**DATASET CONTENT**:
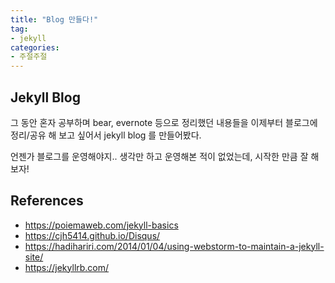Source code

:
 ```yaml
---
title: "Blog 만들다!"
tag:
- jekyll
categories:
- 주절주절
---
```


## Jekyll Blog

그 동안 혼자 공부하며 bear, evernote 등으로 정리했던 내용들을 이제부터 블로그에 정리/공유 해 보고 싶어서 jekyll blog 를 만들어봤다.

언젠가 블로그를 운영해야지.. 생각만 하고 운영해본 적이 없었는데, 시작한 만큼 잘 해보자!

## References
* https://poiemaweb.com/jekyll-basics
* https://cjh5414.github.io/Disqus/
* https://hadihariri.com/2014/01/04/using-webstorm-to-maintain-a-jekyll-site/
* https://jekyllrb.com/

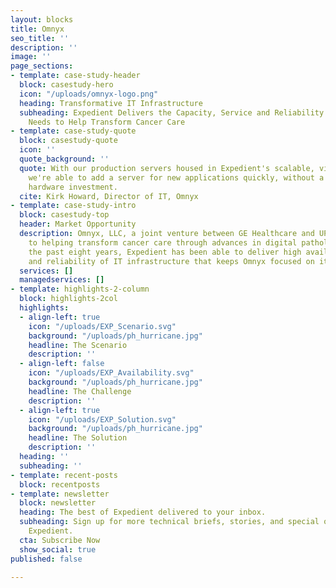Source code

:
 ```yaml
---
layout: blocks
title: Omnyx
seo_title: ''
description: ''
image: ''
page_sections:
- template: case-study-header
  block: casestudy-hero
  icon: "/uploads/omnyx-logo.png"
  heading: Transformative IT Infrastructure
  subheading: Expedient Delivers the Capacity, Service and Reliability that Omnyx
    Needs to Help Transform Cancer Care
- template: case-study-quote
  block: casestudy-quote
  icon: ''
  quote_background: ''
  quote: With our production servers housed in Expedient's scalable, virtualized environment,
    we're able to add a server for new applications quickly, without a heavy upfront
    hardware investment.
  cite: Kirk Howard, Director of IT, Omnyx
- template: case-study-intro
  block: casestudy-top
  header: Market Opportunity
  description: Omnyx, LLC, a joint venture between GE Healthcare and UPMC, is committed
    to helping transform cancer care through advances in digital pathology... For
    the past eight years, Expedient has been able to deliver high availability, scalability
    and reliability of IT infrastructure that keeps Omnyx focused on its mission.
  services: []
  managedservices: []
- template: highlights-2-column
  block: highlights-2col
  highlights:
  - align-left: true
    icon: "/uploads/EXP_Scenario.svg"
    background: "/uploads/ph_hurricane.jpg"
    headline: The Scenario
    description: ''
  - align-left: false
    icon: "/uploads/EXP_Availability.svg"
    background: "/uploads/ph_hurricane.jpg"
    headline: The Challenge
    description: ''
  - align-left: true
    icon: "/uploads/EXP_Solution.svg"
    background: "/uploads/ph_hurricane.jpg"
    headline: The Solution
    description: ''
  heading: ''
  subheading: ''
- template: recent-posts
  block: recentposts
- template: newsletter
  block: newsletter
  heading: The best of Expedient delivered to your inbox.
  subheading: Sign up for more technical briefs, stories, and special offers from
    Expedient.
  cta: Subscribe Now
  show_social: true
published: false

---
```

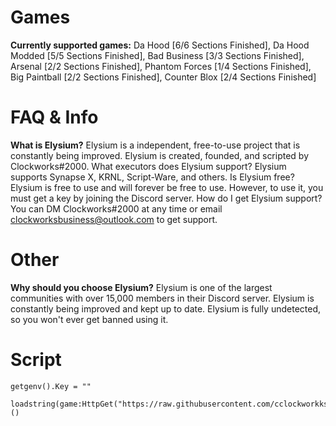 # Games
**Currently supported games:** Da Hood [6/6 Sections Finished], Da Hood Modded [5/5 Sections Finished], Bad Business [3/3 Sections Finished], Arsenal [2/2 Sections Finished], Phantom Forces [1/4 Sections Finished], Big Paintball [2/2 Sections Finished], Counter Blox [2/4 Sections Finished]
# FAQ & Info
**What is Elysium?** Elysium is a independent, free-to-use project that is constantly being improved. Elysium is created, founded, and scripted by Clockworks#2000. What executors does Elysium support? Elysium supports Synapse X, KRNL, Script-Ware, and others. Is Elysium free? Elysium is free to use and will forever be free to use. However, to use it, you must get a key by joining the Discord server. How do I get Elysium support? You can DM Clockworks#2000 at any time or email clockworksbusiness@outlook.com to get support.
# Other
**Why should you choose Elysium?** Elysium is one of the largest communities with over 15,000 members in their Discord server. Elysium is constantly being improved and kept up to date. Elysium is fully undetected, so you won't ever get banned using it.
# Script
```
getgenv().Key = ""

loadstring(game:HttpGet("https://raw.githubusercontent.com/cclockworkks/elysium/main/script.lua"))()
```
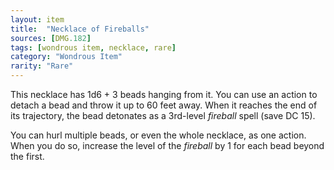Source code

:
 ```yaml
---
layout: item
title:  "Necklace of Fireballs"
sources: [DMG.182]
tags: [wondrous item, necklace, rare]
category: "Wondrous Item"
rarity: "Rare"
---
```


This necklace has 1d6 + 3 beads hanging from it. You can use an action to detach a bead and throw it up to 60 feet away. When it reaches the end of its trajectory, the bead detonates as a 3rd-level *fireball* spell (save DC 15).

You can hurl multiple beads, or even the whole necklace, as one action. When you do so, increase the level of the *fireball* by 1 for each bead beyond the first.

**ASSIGNED TASK**:
Take from the listing above each line in which the string "https" is found.

**EXERCISE RESULT**:
* https://poiemaweb.com/jekyll-basics
* https://cjh5414.github.io/Disqus/
* https://hadihariri.com/2014/01/04/using-webstorm-to-maintain-a-jekyll-site/
* https://jekyllrb.com/
loadstring(game:HttpGet("https://raw.githubusercontent.com/cclockworkks/elysium/main/script.lua"))()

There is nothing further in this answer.